Larry Hunt - The Bucketman

Photo: Kevin Hazelton
When I decided to do this project there were a few things that happened that sort of reinforced my notion that this was important enough. One of those I linked in the opening post on the project about Joshua Bell playing in a subway. The movie The Soloist came out. But perhaps the most affirming was the beginning of The Bucketman Campaign. From a blog post (one that gets more hits than I do...), people managed to unite to take care of what I had rightly started to consider a city treasure, our street performers. In this case, the famous Larry Hunt, or as we all know him, Bucketman.

It's easy, once you meet him, to understand why he particularly became beloved. He's just a genuely happy guy to be around. Even when he's scolding his compatriat, a man doing James Brown sing-a-longs complete with mic stand acrobatics who almost hits a passerby with it he's upbeat and likable. He's trying to tell him to conserve his voice because they have a street performer all-star band performance in Union Square later that day.

Oh yeah, he heads an all star street performer band that performs in Union Square. Ideally, I had wanted to cap off this whole thing by filming one of those concerts. Instead, I can only hope they are still going on and encourage anyone who reads this to seek them out.
Photo: Kevin Hazelton

Hunt is also a tireless promoter. Talk to him for a minute you'll get his list of credits, starting with Will Smith's Pursuit of Happyness among other film and television appearances. Honestly, if you're watching a show that takes place in San Francisco you can tell if it's filmed in the city or not by whether or not they include a shot of Mr. Hunt.

His notoriety was such that I was sure he wouldn't need me, but I was wrapping up my first interview with the Supa Lowery Brothers when I turned to see Bucketman politely waiting for me. He quickly shook my hand and introduced himself and asked what I was doing and more importantly that I should do it with him. He gave me the times and places I could find him and any other information he could hurry out and seemed genuinely excited to participate even after I told him I was just some guy and hadn't even started the website yet. None of that mattered, he was anxious to tell me his story as he is anyone else who might ask.
Photo: Kevin Hazelton

A little less of a novelty then Bushman, Bucketman is still an attraction all unto himself. He is kind of an elder statesman of street performers, treating each of them that he encountered (at least three stopped by to see him) with respect and handing out advice when asked. He maintained a schedule that sort of worked like an unofficial version of the Port Authority's that allowed other performers to use his highly valuable space (a drummer had just wrapped up his time in Bucketman's slot, the James Brown singer filled in spots when Mr. Hunt would talk to tourists).

It was my job in San Francisco often to take visiting television crews on site seeing tours to get what they call 'b-roll' of San Francisco and the list was always the same...Coit Tower, Lombard St., Golden Gate Bridge/Fort Point, occasionally the Painted Ladies...etc etc.

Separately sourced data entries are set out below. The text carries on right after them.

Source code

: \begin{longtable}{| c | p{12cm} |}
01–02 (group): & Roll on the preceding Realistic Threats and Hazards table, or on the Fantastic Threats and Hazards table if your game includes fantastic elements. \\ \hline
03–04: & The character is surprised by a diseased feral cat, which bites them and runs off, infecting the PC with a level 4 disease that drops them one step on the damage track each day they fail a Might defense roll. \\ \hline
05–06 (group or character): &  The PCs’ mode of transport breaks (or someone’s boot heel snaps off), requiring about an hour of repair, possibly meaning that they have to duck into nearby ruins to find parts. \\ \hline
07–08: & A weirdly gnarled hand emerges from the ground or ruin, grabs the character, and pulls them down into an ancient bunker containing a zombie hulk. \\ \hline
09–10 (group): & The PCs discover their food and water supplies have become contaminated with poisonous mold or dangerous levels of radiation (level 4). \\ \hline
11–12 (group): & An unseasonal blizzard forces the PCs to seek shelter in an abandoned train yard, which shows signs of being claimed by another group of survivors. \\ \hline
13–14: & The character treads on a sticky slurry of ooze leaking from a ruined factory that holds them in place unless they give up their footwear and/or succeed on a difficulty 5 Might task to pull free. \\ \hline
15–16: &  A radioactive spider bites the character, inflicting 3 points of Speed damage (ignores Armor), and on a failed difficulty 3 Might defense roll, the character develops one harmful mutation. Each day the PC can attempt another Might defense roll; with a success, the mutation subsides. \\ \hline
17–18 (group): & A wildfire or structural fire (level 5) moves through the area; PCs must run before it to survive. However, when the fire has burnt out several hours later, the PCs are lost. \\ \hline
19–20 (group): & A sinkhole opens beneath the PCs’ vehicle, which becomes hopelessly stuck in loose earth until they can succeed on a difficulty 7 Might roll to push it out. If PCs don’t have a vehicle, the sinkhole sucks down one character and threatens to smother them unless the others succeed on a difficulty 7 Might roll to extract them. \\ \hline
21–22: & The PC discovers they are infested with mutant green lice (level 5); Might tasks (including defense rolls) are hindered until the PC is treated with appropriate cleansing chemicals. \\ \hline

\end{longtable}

When you come to San Francisco you'll likely have a similar list. Let me add for you 4th and Market in the mid to late afternoon. Coit Tower is just a tower, Lombard isn't even the most crooked street in the city, the bridge is awesome enough, but it's still a bridge. Bucketman, on the other hand, is a man who enthusiastically plays paint buckets and will actually welcome you to the city. Check him out.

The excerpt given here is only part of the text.